WASHINGTON Wed May 23, 2012 5:38am EDT

A U.S. Airways flight from Paris to Charlotte, North Carolina that was diverted to Bangor International Airport after reports of a passenger showing ''suspicious behavior'' takes off after landing safely earlier in the day in Bangor, Maine May 22, 2012. REUTERS/Joel Page

A U.S. Airways flight from Paris to Charlotte, North Carolina that was diverted to Bangor International Airport after reports of a passenger showing ''suspicious behavior'' takes off after landing safely earlier in the day in Bangor, Maine May 22, 2012.

Credit: Reuters/Joel Page

WASHINGTON (Reuters) - A passenger who claimed to have a surgically implanted device prompted a US Airways jetliner to divert to Maine on Tuesday in a security scare that followed a recently foiled bomb plot targeting U.S.-bound aircraft, government officials said.

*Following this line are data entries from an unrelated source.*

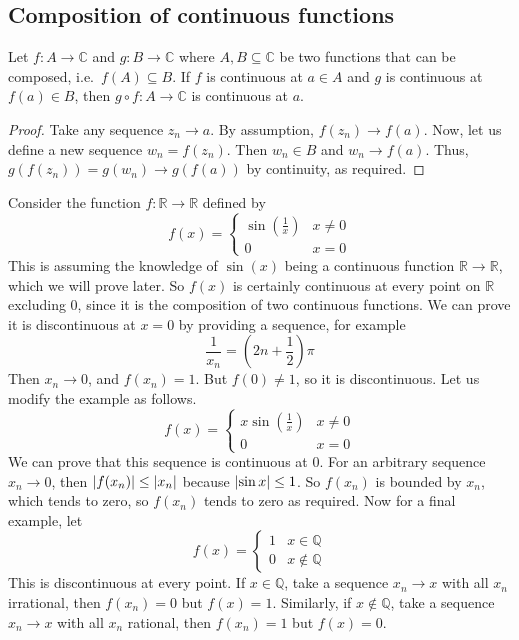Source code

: \subsection{Composition of continuous functions}
\begin{theorem}
	Let \(f \colon A \to \mathbb C\) and \(g \colon B \to \mathbb C\) where \(A, B \subseteq \mathbb C\) be two functions that can be composed, i.e.\ \(f(A) \subseteq B\).
	If \(f\) is continuous at \(a \in A\) and \(g\) is continuous at \(f(a) \in B\), then \(g \circ f \colon A \to \mathbb C\) is continuous at \(a\).
\end{theorem}
\begin{proof}
	Take any sequence \(z_n \to a\).
	By assumption, \(f(z_n) \to f(a)\).
	Now, let us define a new sequence \(w_n = f(z_n)\).
	Then \(w_n \in B\) and \(w_n \to f(a)\).
	Thus, \(g(f(z_n)) = g(w_n) \to g(f(a))\) by continuity, as required.
\end{proof}
\noindent Consider the function \(f\colon \mathbb R \to \mathbb R\) defined by
\[
	f(x) = \begin{cases}
		\sin\left( \frac{1}{x} \right) & x \neq 0 \\
		0                              & x = 0
	\end{cases}
\]
This is assuming the knowledge of \(\sin(x)\) being a continuous function \(\mathbb R\to \mathbb R\), which we will prove later.
So \(f(x)\) is certainly continuous at every point on \(\mathbb R\) excluding 0, since it is the composition of two continuous functions.
We can prove it is discontinuous at \(x=0\) by providing a sequence, for example
\[
	\frac{1}{x_n} = \left(2n + \frac{1}{2}\right)\pi
\]
Then \(x_n \to 0\), and \(f(x_n) = 1\).
But \(f(0) \neq 1\), so it is discontinuous.
Let us modify the example as follows.
\[
	f(x) = \begin{cases}
		x\sin\left( \frac{1}{x} \right) & x \neq 0 \\
		0                               & x = 0
	\end{cases}
\]
We can prove that this sequence is continuous at 0.
For an arbitrary sequence \(x_n \to 0\), then \(\abs{f(x_n)} \leq \abs{x_n}\) because \(\abs{\sin x} \leq 1\).
So \(f(x_n)\) is bounded by \(x_n\), which tends to zero, so \(f(x_n)\) tends to zero as required.
Now for a final example, let
\[
	f(x) = \begin{cases}
		1 & x \in \mathbb Q    \\
		0 & x \notin \mathbb Q
	\end{cases}
\]
This is discontinuous at every point.
If \(x \in \mathbb Q\), take a sequence \(x_n \to x\) with all \(x_n\) irrational, then \(f(x_n) = 0\) but \(f(x) = 1\).
Similarly, if \(x \notin \mathbb Q\), take a sequence \(x_n \to x\) with all \(x_n\) rational, then \(f(x_n) = 1\) but \(f(x) = 0\).

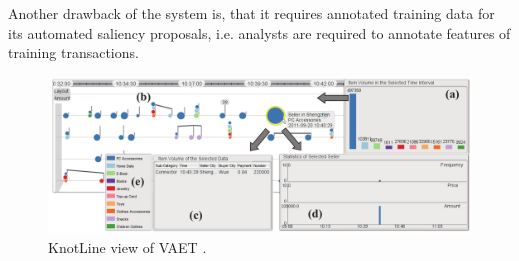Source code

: \documentclass[electronic]{vgtc}             %
\begin{document}
Another drawback of the system is, that it requires annotated training data for its automated saliency proposals, i.e. analysts are required to annotate features of training transactions. 

\begin{figure}[htb]
	\centering
	\includegraphics[width=\columnwidth]{KnotLines}
	\caption{KnotLine view of VAET \cite{Xie:2014}. 
	}
	\label{fig:knotlines}
\end{figure}
\end{document}
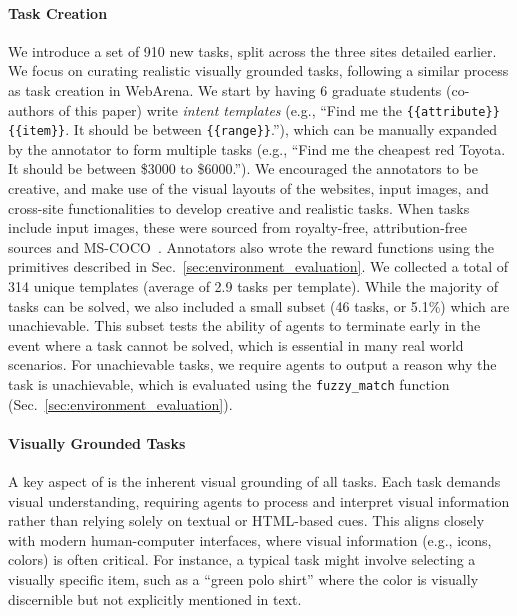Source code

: \paragraph{Task Creation} We introduce a set of 910 new tasks, split across the three sites detailed earlier. %
We focus on curating realistic visually grounded tasks, following a similar process as task creation in WebArena. We start by having 6 graduate students (co-authors of this paper) write \textit{intent templates} (e.g., ``Find me the \texttt{\{\{attribute\}\}} \texttt{\{\{item\}\}}. It should be between \texttt{\{\{range\}\}}.''), which can be manually expanded by the annotator to form multiple tasks (e.g., ``Find me the cheapest red Toyota. It should be between \$3000 to \$6000.''). %
We encouraged the annotators to be creative, and make use of the visual layouts of the websites, input images, and cross-site functionalities to develop creative and realistic tasks. When tasks include input images, these were sourced from royalty-free, attribution-free sources and MS-COCO~\citep{lin2014microsoft}. Annotators also wrote the reward functions using the primitives described in Sec.~\ref{sec:environment_evaluation}. We collected a total of 314 unique templates (average of 2.9 tasks per template). 
While the majority of tasks can be solved, we also included a small subset (46 tasks, or 5.1\%) which are unachievable. This subset tests the ability of agents to terminate early in the event where a task cannot be solved, which is essential in many real world scenarios. For unachievable tasks, we require agents to output a reason why the task is unachievable, which is evaluated using the \texttt{fuzzy\_match} function (Sec.~\ref{sec:environment_evaluation}).


\paragraph{Visually Grounded Tasks} A key aspect of \BenchmarkName{} is the inherent visual grounding of all tasks. Each task demands visual understanding, requiring agents to process and interpret visual information rather than relying solely on textual or HTML-based cues. This aligns closely with modern human-computer interfaces, where visual information (e.g., icons, colors) is often critical. For instance, a typical task might involve selecting a visually specific item, such as a ``green polo shirt'' where the color is visually discernible but not explicitly mentioned in text.


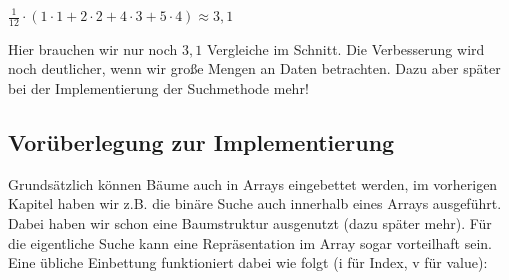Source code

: \documentclass{article}
\begin{document}
\begin{center}
    $\frac{1}{12} \cdot (1\cdot 1+ 2\cdot 2+4\cdot 3 + 5\cdot 4) \approx 3,1$
\end{center}
Hier brauchen wir nur noch $3,1$ Vergleiche im Schnitt. Die Verbesserung wird noch deutlicher, wenn wir große Mengen an Daten betrachten. Dazu aber später bei der Implementierung der Suchmethode mehr! \\

\subsection{Vorüberlegung zur Implementierung}
Grundsätzlich können Bäume auch in Arrays eingebettet werden, im vorherigen Kapitel haben wir z.B. die binäre Suche auch innerhalb eines Arrays ausgeführt. Dabei haben wir schon eine Baumstruktur ausgenutzt (dazu später mehr). Für die eigentliche Suche kann eine Repräsentation im Array sogar vorteilhaft sein. Eine übliche Einbettung funktioniert dabei wie folgt (i für Index, v für value):
\end{document}
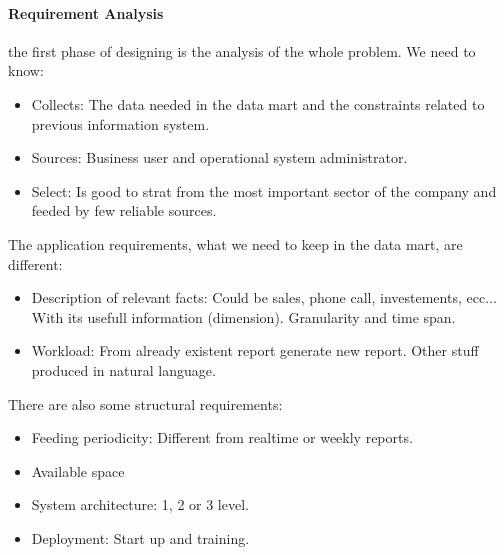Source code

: \documentclass[12pt]{article}
\begin{document}
\paragraph{Requirement Analysis} the first phase of designing is the analysis of the whole problem. We need to know:
\begin{itemize}
  \item Collects: The data needed in the data mart and the constraints related to previous information system.
  \item Sources: Business user and operational system administrator.
  \item Select: Is good to strat from the most important sector of the company and feeded by few reliable sources.
\end{itemize}
The application requirements, what we need to keep in the data mart, are different:
\begin{itemize}
  \item Description of relevant facts: Could be sales, phone call, investements, ecc... With its usefull information (dimension). Granularity and time span.
  \item Workload: From already existent report generate new report. Other stuff produced in natural language.
\end{itemize}
There are also some structural requirements:
\begin{itemize}
  \item Feeding periodicity: Different from realtime or weekly reports.
  \item Available space
  \item System architecture: 1, 2 or 3 level.
  \item Deployment: Start up and training.
\end{itemize}
\end{document}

Flight 787, from Paris to Charlotte, North Carolina, with 188 people aboard, landed safely around noon local time (1600 GMT) in Bangor trailed by two F-15 fighter escorts that scrambled to intercept the Boeing 767 as it approached the coast, authorities said.

The passenger jet's crew reported that the cockpit was secure before landing in light rain and taxiing to an isolated area away from the airport terminal, according to a recording of air traffic control communication with the plane.

The woman passenger, described as a French citizen born in Cameroon, was removed from the aircraft and was questioned by Customs and Border Protection and taken into custody by the FBI, officials said.

There were no indications that the incident was connected to terrorism.

The Transportation Security Administration TSA.L said in a statement the plane was diverted out of "an abundance of caution" where it was met by law enforcement.

Passengers also were interviewed and authorities believed they were never in any danger, an FBI official in Boston said.

The flight resumed to Charlotte later in the afternoon without further incident, the airline said.

The diversion was alarming because of a recent disclosure of a foiled plot by al Qaeda's Yemeni affiliate to bomb a U.S.-bound plane, and apparent U.S. security directives about continued extremist interest in targeting aviation and the ways in which they are trying to circumvent airport security with exotic weapons.

"We have seen intelligence identifying surgically implanted bombs as a threat to air travel," said U.S. Senator Susan Collins, the senior Republican on the Homeland Security Committee, who spoke with TSA Administrator John Pistole and confirmed key details of Tuesday's incident.

Collins and House Homeland Security Chairman Peter King, a Republican, said in separate statements that the passenger, whose name was not released, handed a note to a flight attendant saying she was carrying a surgically implanted device.

The device was not identified but two doctors on the flight examined the woman and did not find any sign of recent scars, King and Collins said.

King added that the woman was travelling alone without any checked baggage and was due to visit the United States for 10 days.

In another incident, the crew on a US Airways commuter flight operated by the carrier's Piedmont subsidiary, reported a "possible flare" when the plane was approaching the Philadelphia airport, the airline said.

US Airways LCC.N Express Flight 4321 from Elmira, New York, with 34 passengers and three crew on board, landed without incident, the airline said.

The crew said it appeared that a flare entrail was "more than 50 feet off our right wing," according to air traffic controller recordings released by LiveATC.net.

The airport runway was briefly shut down, the FAA said.

Authorities later described the incident as a possible flare near the airport, but they were not certain where it came from or where it landed. The area around the airport is heavily developed and close to a major highway.